In the order granting intervention, the court asked PLF to file a brief in support of the federal government’s motion to dismiss. Yesterday, PLF filed the brief, and explained that a resolution that passes both houses of Congress and is signed by the President is constitutional, despite CBD’s arguments to the contrary.

At issue in this case is Public Law No. 115–20. The law revoked the Department of the Interior’s Refuges Rule, a regulation that severely restricted the use of land in Alaska’s National Wildlife Refuges. The law also prohibits the Interior department from adopting rules in “substantially the same form” as the Refuges Rule. Therefore, the substantive restrictions in the Refuges Rule are abolished and cannot be reinstated—unless and until Congress decides to adopt them.
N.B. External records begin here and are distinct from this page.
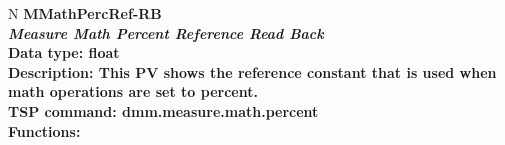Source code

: \documentclass[openany]{article}
\begin{document}
		\begin{tabular}{N}
			\hline
			\bfseries MMathPercRef-RB\label{pv:mmathpercref-rb} \\ \hline
			\emph{Measure Math Percent Reference Read Back} \\
			Data type: float \\
			Description: This PV shows the reference constant that is used when math operations are set to percent. \\
			TSP command: dmm.measure.math.percent \\
			Functions: \\
			\arrayrulecolor{\FuncTableBorderColor}

		\end{tabular}
\end{document}
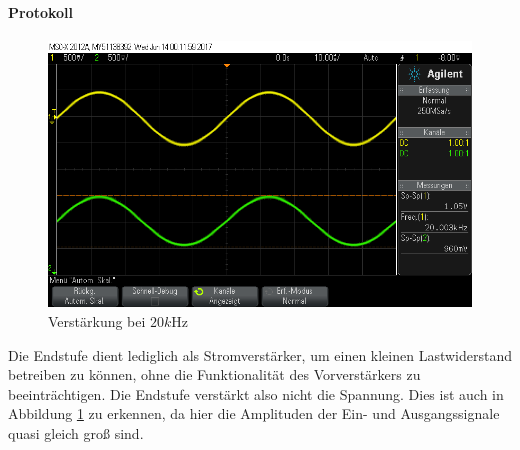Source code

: \documentclass[10pt]{scrreprt}
\begin{document}
    \paragraph{Protokoll}
    \begin{figure}[H]
        \includegraphics[width=\textwidth]{scope_1.png}
        \caption{Verstärkung bei $20\si{k\hertz}$}
        \label{fig:Enstufe}
    \end{figure}

    Die Endstufe dient lediglich als Stromverstärker, um einen kleinen Lastwiderstand
    betreiben zu können, ohne die Funktionalität des Vorverstärkers zu beeinträchtigen.
    Die Endstufe verstärkt also nicht die Spannung. Dies ist auch in Abbildung
    \ref{fig:Enstufe} zu erkennen, da hier die Amplituden der Ein- und Ausgangssignale
    quasi gleich groß sind.
\end{document}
CBD alleges that this “constraint on future [agency] rulemaking violates the separation of powers … .” According to CBD, Congress is prohibited from limiting the rule-making authority of the Department of Interior, which is part of the Executive Branch. As PLF explains in its brief, this argument has no merit. First, The Constitution’s Property Clause gives Congress the authority to regulate federally owned lands. And through the Alaska National Interest Lands Conservation Act, the National Wildlife Administration Act of 1966 and the National Wildlife Refuge System Improvement Act of 1997, Congress delegated authority to the Department of Interior to manage Alaskan refuge areas. Therefore, Congress itself delegated rule-making authority to Interior. Without that delegation, Interior would be powerless to issue binding, substantive rules in the first place.

Second, Congress and the President have the power—vested to them by the Constitution—to pass laws such as Public Law 115–20 here. Under the Congressional Review Act, Congress may pass a joint resolution disapproving an agency rule. If the joint resolution is signed by the President, it becomes law. As CBD itself admits, this is exactly how Public Law 115–20 was enacted. Therefore, through the duly enacted Public Law 115–20, the Refuges Rule was revoked, and Interior is precluded from adopting a substantially similar rule in the future.

Other parties, including the state of Alaska, have also intervened in order to defend the use of the Congressional Review Act. Hopefully the court will listen to the arguments of PLF and these other parties, and will quickly dismiss the lawsuit.